In August 2017, Sadolin Paints was acquired by Kansai Plascon Kenya Limited, a mixture of Japanese and South African conglomerates. Since then, Kenyan staff are complaining about apartheid within the firm.
The source sounds a dire warning about deteriorating teamwork and revenues that might sound a death knell for the company.
Kansai Plascon acquired Sadolin, a known Kenyan brand for USD 100 million (Sh11 billion)
I am an employee of Kansai Plascon Kenya Limited, formerly known as Sadolin Paints that was acquired by new owners from South Africa.
Since ownership was changed, the company has performed really poorly with the new terms they have put in place. Which include constantly looking down upon Kenyans.
We are afraid that with the current performance of the company our jobs are at stake.
On behalf of Kansai Plascon Kenya Limited employees and the management, we would like to sincerely present to you the challenges we have faced in the past one year since the transition and hereby seek your guidance and any interventions that may be deemed necessary.
The Kansai Plascon brand has been well accepted in the market due to the effort of all players that have worked tirelessly to ensure that we do not lose our market share through competition which we thought we would, especially on dropping the name “Sadolin”
It is worth noting that, the fact that we are associated with Japan which is highly respected in Kenya has worked for the brand and made an otherwise hard task easy.
The business culture and communities in Kenya view South Africa, which has long been associated with apartheid and discriminative tendencies, with mistrust. Indeed, we have witnessed this negative attitude by some of our South African colleagues working within the organization towards Kenyan employees and making them feel as if their jobs are insecure which we believe is contributing significantly to frauds that we have to deal with from time to time. This was never the case before.
The approach of the South African Managers is laced with arrogance and a know-it-all attitude that the local staff are inferior which makes people feel demeaned. Their interactions with and approach to local staff is to say the least militant, confrontational and combatant.
Though it was said and communicated during the take-over that there would be minimum interferences in the running of the company, we have seen a very unhealthy interference that may affect the overall performance of the company negatively both in the short and long term as people are progressively feeling very insecure in their jobs and feel it is just a matter of time before their jobs are lost because they do not see a stable future in the company.

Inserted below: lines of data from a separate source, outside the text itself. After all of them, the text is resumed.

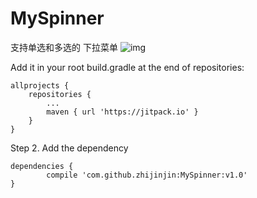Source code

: # MySpinner
支持单选和多选的 下拉菜单
![img](http://recordit.co/WaRCQ9YCLy) 

Add it in your root build.gradle at the end of repositories:

	allprojects {
		repositories {
			...
			maven { url 'https://jitpack.io' }
		}
	}
  
Step 2. Add the dependency

	dependencies {
	        compile 'com.github.zhijinjin:MySpinner:v1.0'
	}




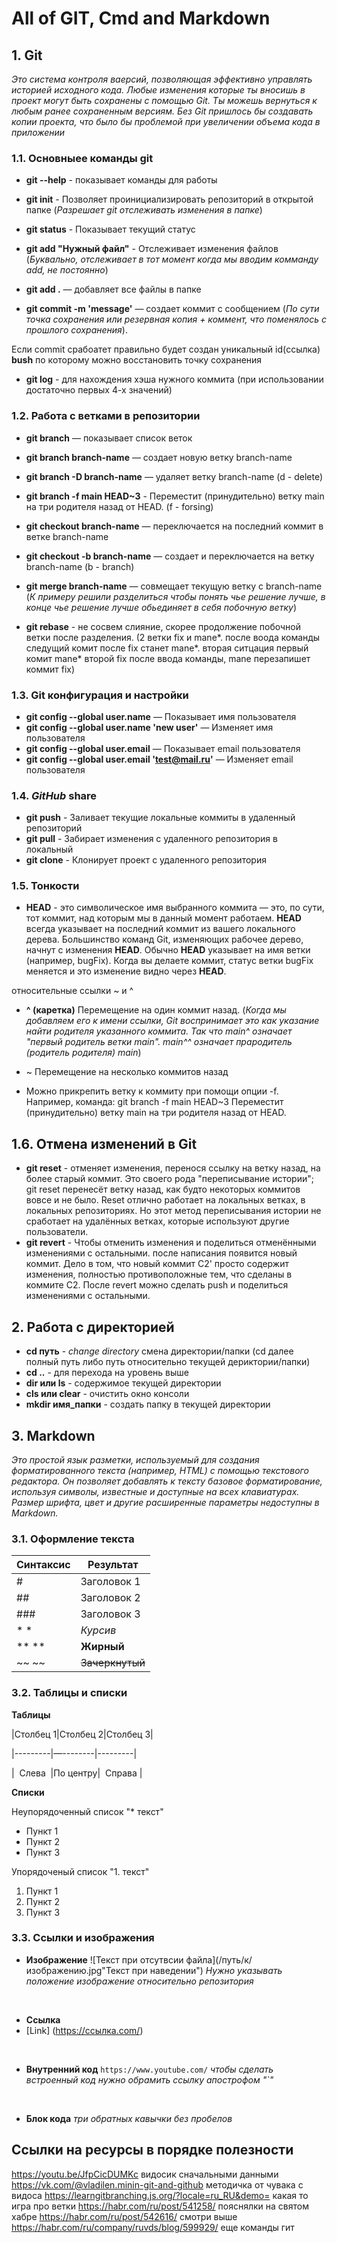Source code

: # All of GIT, Cmd and Markdown

 
## 1. Git 
*Это система контроля ваерсий, позволяющая эффективно управлять историей исходного кода. 
Любые изменения которые ты вносишь в проект могут быть сохранены с помощью Git. 
Ты можешь вернуться к любым ранее сохраненным версиям. 
Без Git пришлось бы создавать копии проекта, что было бы проблемой при увеличении объема кода в приложении*

### 1.1. Основныее команды git
* **git --help** - показывает команды для работы
* **git init** - Позволяет проинициализировать репозиторий в открытой папке (*Разрешает git отслеживать изменения в папке*)
* **git status** - Показывает текущий статус

* **git add "Нужный файл"** - Отслеживает изменения файлов (*Буквально, отслеживает в тот момент когда мы вводим комманду add, не постоянно*)
* **git add .** — добавляет все файлы в папке

* **git commit -m 'message'** — создает коммит с сообщением (*По сути точка сохранения или резервная копия + коммент, что поменялось с прошлого сохранения*).

Если commit срабоатет правильно будет создан уникальный id(ссылка) **bush** по которому можно восстановить точку сохранения 
* **git log** - для нахождения хэша нужного коммита (при использовании достаточно первых 4-х значений)

### 1.2. Работа с ветками в репозитории
* **git branch** — показывает список веток
* **git branch branch-name** — создает новую ветку branch-name
* **git branch -D branch-name** — удаляет ветку branch-name (d - delete)
* **git branch -f main HEAD~3** - Переместит (принудительно) ветку main на три родителя назад от HEAD. (f - forsing)

* **git checkout branch-name** — переключается на последний коммит в ветке branch-name
* **git checkout -b branch-name** — создает и переключается на ветку branch-name (b - branch)

* **git merge branch-name** — совмещает текущую ветку с branch-name (*К примеру решили разделиться чтобы понять чье решение лучше, в конце чье решение лучше обьединяет в себя побочную ветку*)
* **git rebase** - не сосвем слияние, скорее продолжение побочной ветки после разделения. (2 ветки fix и mane*. после воода команды следущий комит после fix станет mane*. вторая ситцация первый комит mane* второй fix после ввода команды, mane перезапишет коммит fix) 

### 1.3. Git конфигурация и настройки
* **git config --global user.name** — Показывает имя пользователя
* **git config --global user.name 'new user'** — Изменяет имя пользователя
* **git config --global user.email** — Показывает email пользователя
* **git config --global user.email 'test@mail.ru'** — Изменяет email пользователя

### 1.4. *GitHub* share
* **git push** - Заливает текущие локальные коммиты в удаленный репозиторий
* **git pull** - Забирает изменения с удаленного репозитория в локальный
* **git clone** - Клонирует проект с удаленного репозитория

### 1.5. Тонкости
* **HEAD** - это символическое имя выбранного коммита — это, по сути, тот коммит, над которым мы в данный момент работаем.
**HEAD** всегда указывает на последний коммит из вашего локального дерева. Большинство команд Git, изменяющих рабочее дерево, начнут с изменения **HEAD**.
Обычно **HEAD** указывает на имя ветки (например, bugFix). Когда вы делаете коммит, статус ветки bugFix меняется и это изменение видно через **HEAD**.

относительные ссылки ~ и ^
* **^ (каретка)** Перемещение на один коммит назад. (*Когда мы добавляем его к имени ссылки, Git воспринимает это как указание найти родителя указанного коммита. Так что main^ означает "первый родитель ветки main". main^^ означает прародитель (родитель родителя) main*)
* ~<num> Перемещение на несколько коммитов назад 
 
 * Можно прикрепить ветку к коммиту при помощи опции -f. Например, команда:
git branch -f main HEAD~3
Переместит (принудительно) ветку main на три родителя назад от HEAD.
 
## 1.6. Отмена изменений в Git
* **git reset** - отменяет изменения, перенося ссылку на ветку назад, на более старый коммит. Это своего рода "переписывание истории"; git reset перенесёт ветку назад, как будто некоторых коммитов вовсе и не было. Reset отлично работает на локальных ветках, в локальных репозиториях. Но этот метод переписывания истории не сработает на удалённых ветках, которые используют другие пользователи.
* **git revert** - Чтобы отменить изменения и поделиться отменёнными изменениями с остальными. после написания появится новый коммит. Дело в том, что новый коммит C2' просто содержит изменения, полностью противоположные тем, что сделаны в коммите C2. После revert можно сделать push и поделиться изменениями с остальными.
 
 
## 2. Работа с директорией
* **cd путь** - *change directory* смена директории/папки (cd далее полный путь либо путь относительно текущей дериктории/папки)
* **cd ..** - для перехода на уровень выше
* **dir или ls** - содержимое текущей директории
*  **cls или clear** - очистить окно консоли
*  **mkdir имя_папки** - создать папку в текущей директории


## 3. Markdown
*Это простой язык разметки, используемый для создания форматированного текста (например, HTML) с помощью текстового редактора. Он позволяет добавлять к тексту базовое форматирование, используя символы, известные и доступные на всех клавиатурах. Размер шрифта, цвет и другие расширенные параметры недоступны в Markdown.*

### 3.1. Оформление текста

| Синтаксис | Результат |
|------|--------------------|
| # | Заголовок 1 |
| ## | Заголовок 2 |
| ### | Заголовок 3 |
| *  * |	*Курсив* |
| **  **   |	**Жирный** |
| ~~  ~~	| ~~Зачеркнутый~~ |

### 3.2. Таблицы и списки

**Таблицы**

|Столбец 1|Столбец 2|Столбец 3|

|---------|—--------|---------|

|  Слева  |По центру|  Справа |	

**Списки**

Неупорядоченный список "* текст"
* Пункт 1
* Пункт 2
* Пункт 3

Упорядоченый список "1. текст"
1. Пункт 1
2. Пункт 2
3. Пункт 3

### 3.3. Ссылки и изображения

* **Изображение** 
![Текст при отсутвсии файла](/путь/к/изображению.jpg"Текст при наведении")
*Нужно указывать положение изображение относительно репозитория*

 
* **Ссылка**
* [Link] (https://ссылка.com/)

 
* **Внутренний код** 
`https://www.youtube.com/`
*чтобы сделать встроенный код нужно обрамить ссылку апострофом "`"*

 
* **Блок кода**
*три обратных кавычки без пробелов*

## Ссылки на ресурсы в порядке полезности
https://youtu.be/JfpCicDUMKc видосик сначальными данными
https://vk.com/@vladilen.minin-git-and-github методичка от чувака с видоса
https://learngitbranching.js.org/?locale=ru_RU&demo= какая то игра про ветки 
https://habr.com/ru/post/541258/ пояснялки на святом хабре
https://habr.com/ru/post/542616/ смотри выше
https://habr.com/ru/company/ruvds/blog/599929/ еще команды гит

It is a fact that this company was enjoying a healthy financial position with high profit margins and excess cash flows before the transition to an extent that we had at one time a fixed deposit in excess of USD.500,000 (Sh50 million) in the bank which has subsequently been eroded.
Our profits have decreased with high utilization of our bank overdraft almost to our maximum borrowing. This has been caused by introduction of a different management practice. We have been made to take over stocks of non-moving / very slow moving finished goods that were brought in by the Kenyan holding company before the take- over, which have to be paid for and with the risk of being written off in our financials due to expiry dates.
It is important to note that there have been almost no business benefits acquired with the coming in of the South African partners as would have been expected in terms of business leads that would increase the growth of the company. We honestly cannot recall any specific introduction that has brought new business collateral. All we see are expatriates with a few exceptions, coming in with no value addition in the so called “areas of expertise,” whose expenses are quite high compared to local talent, resulting to an increase in our overheads that lead to decreased profitability.
The push to promote the Plascon name makes the consumers see this company as South African and very little almost none of Japanese. We would prefer people associate us for what we indeed are, a Japanese company as people associate Japan with advanced technology with no negative and discriminatory perceptions.
It is worth noting that many companies associated with South Africa are struggling to make it in Kenya and we would sincerely not want this company which we have laboriously built suffer the same fate.
Thanks for the social media as we have seen now the exit of Mr. Jamil , Geoffrey, Angoi, Vishal and Nirmal. Bye bye with your substandard raw materials from India. You have left our customers complaints about your messes, from roof chalking, fading which has led to losses in the companies.